Higher mortgage rates mean many potential homebuyers will be priced out of the market, especially since home prices are at historic highs — 20.6 percent higher in April against April 2021. On a month-to-month basis, prices were also up a sharp 2.1 percent from March, also a record. In both March and April this year, prices were at least 20 percent higher, year-over-year. At the same time, home sales have been falling since the beginning of the year, according to the National Association of Realtors.

Mischa Fisher, chief economist for ANGI Inc., said that as mortgage rates rise, house-price appreciation should start to slow. But it also means that people who currently have low mortgages are disincentivized to move to another home and incur a higher mortgage rate, therefore, they are more likely to remodel than to relocate.
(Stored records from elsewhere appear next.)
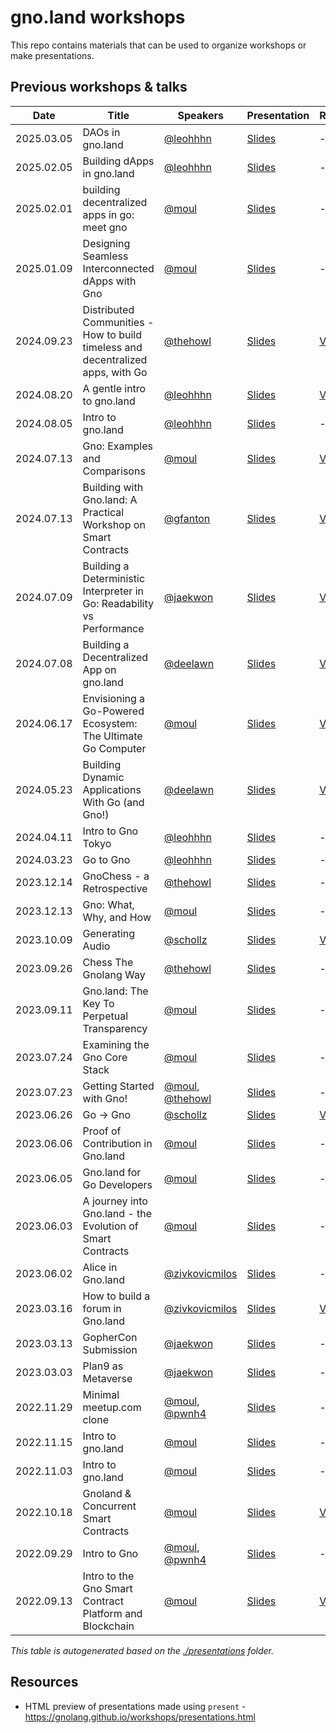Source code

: # gno.land workshops

This repo contains materials that can be used to organize workshops or make 
presentations.

## Previous workshops & talks

[embedmd]:# (scripts/table.md)

|Date       |Title                                                                           |Speakers                                                                 |Presentation                                                                                                                                |Recording                                                                                            |
|----       |-----                                                                           |--------                                                                 |------------                                                                                                                                |---------                                                                                            |
|2025.03.05 |DAOs in gno.land                                                                |[@leohhhn](https://github.com/leohhhn)                                   |[Slides](presentations/2025-03-05--ethbelgrade--leon/ethbelgrade-daos.pdf)                                                                  |---                                                                                                  |
|2025.02.05 |Building dApps in gno.land                                                      |[@leohhhn](https://github.com/leohhhn)                                   |[Slides](presentations/2025-02-05--epitech--leon/building-dapps.pdf)                                                                        |---                                                                                                  |
|2025.02.01 |building decentralized apps in go: meet gno                                     |[@moul](https://github.com/moul)                                         |[Slides](https://gnolang.github.io/workshops/presentations/2025-02-01--fosdem--manfred/presentation.slide.html#1)                           |---                                                                                                  |
|2025.01.09 |Designing Seamless Interconnected dApps with Gno                                |[@moul](https://github.com/moul)                                         |[Slides](https://gnolang.github.io/workshops/presentations/2025-01-09--buidleu--manfred/presentation.slide.html#1)                          |---                                                                                                  |
|2024.09.23 |Distributed Communities - How to build timeless and decentralized apps, with Go |[@thehowl](https://github.com/thehowl)                                   |[Slides](https://gnolang.github.io/workshops/presentations/2024-09-23--distributed-communities--morgan/slides.html)                         |[Video](https://www.youtube.com/watch?v=b3zRbVcJxyE)                                                 |
|2024.08.20 |A gentle intro to gno.land                                                      |[@leohhhn](https://github.com/leohhhn)                                   |[Slides](presentations/2024-08-20--gentle-intro-to-gnoland--leon/presentation.pdf)                                                          |[Video](https://www.youtube.com/watch?v=hTGeG0z09NU)                                                 |
|2024.08.05 |Intro to gno.land                                                               |[@leohhhn](https://github.com/leohhhn)                                   |[Slides](https://docs.google.com/presentation/d/1tnplCWxhg-RFatDS3w1iJnO0vSfBAuw2ZA0ommNJQOU/edit?usp=sharing)                              |---                                                                                                  |
|2024.07.13 |Gno: Examples and Comparisons                                                   |[@moul](https://github.com/moul)                                         |[Slides](https://gnolang.github.io/workshops/presentations/2024-07-13--nebular--manfred/presentation.slide.html#1)                          |[Video](https://www.youtube.com/watch?v=Zsl3xu_Edcc)                                                 |
|2024.07.13 |Building with Gno.land: A Practical Workshop on Smart Contracts                 |[@gfanton](https://github.com/gfanton)                                   |[Slides](presentations/2024-07-13--nebular--gfanton/README.md)                                                                              |[Video](https://www.youtube.com/watch?v=oBQ-t_E0QpI)                                                 |
|2024.07.09 |Building a Deterministic Interpreter in Go: Readability vs Performance          |[@jaekwon](https://github.com/jaekwon)                                   |[Slides](presentations/2024-07-09--gophercon-us--jae/slides.pdf)                                                                            |[Video](https://www.youtube.com/watch?v=betUkghf_jo)                                                 |
|2024.07.08 |Building a Decentralized App on gno.land                                        |[@deelawn](https://github.com/deelawn)                                   |[Slides](presentations/2024-07-08--gophercon-us--dylan)                                                                                     |[Video](https://www.youtube.com/watch?v=lwL2VyjaV-A)                                                 |
|2024.06.17 |Envisioning a Go-Powered Ecosystem: The Ultimate Go Computer                    |[@moul](https://github.com/moul)                                         |[Slides](presentations/2024-06-17--gophercon-berlin--manfred)                                                                               |[Video](https://youtu.be/dLE2-8QPK64?si=IidxNLGrwwS6jbYL)                                            |
|2024.05.23 |Building Dynamic Applications With Go (and Gno!)                                |[@deelawn](https://github.com/deelawn)                                   |[Slides](presentations/2024-05-23--belgrade--dylan/slides.pdf)                                                                              |[Video](https://www.youtube.com/watch?v=tNM1DHOxIQ8)                                                 |
|2024.04.11 |Intro to Gno Tokyo                                                              |[@leohhhn](https://github.com/leohhhn)                                   |[Slides](presentations/2024-04-11--tokyo-intro-to-gno--leon/slides.pdf)                                                                     |---                                                                                                  |
|2024.03.23 |Go to Gno                                                                       |[@leohhhn](https://github.com/leohhhn)                                   |[Slides](presentations/2024-03-23--seoul-go-to-gno--leon/Go_to_Gno_slides.pdf)                                                              |---                                                                                                  |
|2023.12.14 |GnoChess - a Retrospective                                                      |[@thehowl](https://github.com/thehowl)                                   |[Slides](presentations/2023-12-14--gnochess-a-retrospective--morgan/slides.reveal.md)                                                       |---                                                                                                  |
|2023.12.13 |Gno: What, Why, and How                                                         |[@moul](https://github.com/moul)                                         |[Slides](presentations/2023-12-13--rouen--manfred/slides.md)                                                                                |---                                                                                                  |
|2023.10.09 |Generating Audio                                                                |[@schollz](https://github.com/schollz)                                   |[Slides](presentations/2023-10-09--generating-audio--schollz/presentation.md)                                                               |[Video](https://www.youtube.com/watch?v=lmmUIEHhdqA&t=2s)                                            |
|2023.09.26 |Chess The Gnolang Way                                                           |[@thehowl](https://github.com/thehowl)                                   |[Slides](presentations/2023-09-26--chess-the-gnolang-way--morgan/slides.reveal.md)                                                          |---                                                                                                  |
|2023.09.11 |Gno.land: The Key To Perpetual Transparency                                     |[@moul](https://github.com/moul)                                         |[Slides](https://gnolang.github.io/workshops/presentations/2023-09-11--dappcon-key-perpetual-transparency--manfred/presentation.slide.html) |---                                                                                                  |
|2023.07.24 |Examining the Gno Core Stack                                                    |[@moul](https://github.com/moul)                                         |[Slides](https://gnolang.github.io/workshops/presentations/2023-07-24--talk-nebular--manfred/presentations.slide.html#1)                    |---                                                                                                  |
|2023.07.23 |Getting Started with Gno!                                                       |[@moul](https://github.com/moul), [@thehowl](https://github.com/thehowl) |[Slides](presentations/2023-07-23--workshop-nebular--manfred-morgan/README.md)                                                              |---                                                                                                  |
|2023.06.26 |Go -> Gno                                                                       |[@schollz](https://github.com/schollz)                                   |[Slides](presentations/2023-06-26--go-to-gno--schollz/slides.pdf)                                                                           |[Video](https://www.youtube.com/watch?v=F-_dadxcRJM)                                                 |
|2023.06.06 |Proof of Contribution in Gno.land                                               |[@moul](https://github.com/moul)                                         |[Slides](https://gnolang.github.io/workshops/presentations/2023-06-06--buidl-asia--manfred/presentations.slide.html)                        |---                                                                                                  |
|2023.06.05 |Gno.land for Go Developers                                                      |[@moul](https://github.com/moul)                                         |[Slides](https://gnolang.github.io/workshops/presentations/2023-06-05--getting-to-gno-seoul--manfred/presentations.slide.html#1)            |---                                                                                                  |
|2023.06.03 |A journey into Gno.land - the Evolution of Smart Contracts                      |[@moul](https://github.com/moul)                                         |[Slides](https://gnolang.github.io/workshops/presentations/2023-06-03--eth-seoul--manfred/presentations.slide.html#1)                       |---                                                                                                  |
|2023.06.02 |Alice in Gno.land                                                               |[@zivkovicmilos](https://github.com/zivkovicmilos)                       |[Slides](presentations/2023-06-02--eth-belgrade--milos/README.md)                                                                           |---                                                                                                  |
|2023.03.16 |How to build a forum in Gno.land                                                |[@zivkovicmilos](https://github.com/zivkovicmilos)                       |[Slides](presentations/2023-03-16--online--milos/README.md)                                                                                 |[Video](https://www.youtube.com/watch?v=gmP-mH-64HA)                                                 |
|2023.03.13 |GopherCon Submission                                                            |[@jaekwon](https://github.com/jaekwon)                                   |[Slides](presentations/2023-03-13--gophercon_submission--jae/README.md)                                                                     |---                                                                                                  |
|2023.03.03 |Plan9 as Metaverse                                                              |[@jaekwon](https://github.com/jaekwon)                                   |[Slides](presentations/2023-03-03--ethdenver_gnoland_plan9_as_metaverse--jae/README.md)                                                     |---                                                                                                  |
|2022.11.29 |Minimal meetup.com clone                                                        |[@moul](https://github.com/moul), [@pwnh4](https://github.com/pwnh4)     |[Slides](https://github.com/xplrz/gnoland-meetup)                                                                                           |---                                                                                                  |
|2022.11.15 |Intro to gno.land                                                               |[@moul](https://github.com/moul)                                         |[Slides](presentations/2022-11-15--istanbul--manfred/slides.pdf)                                                                            |---                                                                                                  |
|2022.11.03 |Intro to gno.land                                                               |[@moul](https://github.com/moul)                                         |[Slides](presentations/2022-11-03--lisbon--manfred/slides.pdf)                                                                              |---                                                                                                  |
|2022.10.18 |Gnoland & Concurrent Smart Contracts                                            |[@moul](https://github.com/moul)                                         |[Slides](presentations/2022-10-18--cosmoverse--manfred/slides.pdf)                                                                          |[Video](https://www.youtube.com/watch?v=gcZHjlqG8gg&list=PLUg1PF7xcA8WHJ6aXXPi4CckVd7WEukF6&index=8) |
|2022.09.29 |Intro to Gno                                                                    |[@moul](https://github.com/moul), [@pwnh4](https://github.com/pwnh4)     |[Slides](https://github.com/xplrz/gnoland-workshop)                                                                                         |---                                                                                                  |
|2022.09.13 |Intro to the Gno Smart Contract Platform and Blockchain                         |[@moul](https://github.com/moul)                                         |[Slides](presentations/2022-09-13--berlin--manfred/slides.pdf)                                                                              |[Video](https://www.youtube.com/watch?v=S36kA5RqLvs)                                                 |



_This table is autogenerated based on the [./presentations](./presentations) folder._

## Resources

* HTML preview of presentations made using `present` - https://gnolang.github.io/workshops/presentations.html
Inflation has been hitting retail sales, which fell 0.3 percent in May, as consumers spent more on gas and food, while spending on appliances, furniture and electronics declined.

Fed officials projected the economy will grow just 1.7% this year, down from the 2.8% growth rate they had predicted in March.

The federal funds rate is the interest rate that banks and other financial institutions charge each other for overnight loans. It mainly affects credit-card interest rates, Home Equity Lines of Credit (HELOCs) and adjustable rate mortgages, which move up and down with the market on a monthly basis. Long-term rates for conventional fixed-rate mortgages are generally not affected as quickly by a change in the federal funds rate.

More rate hikes are expected through this year and possibly into 2023. The Fed’s next meeting is scheduled for July 26-27.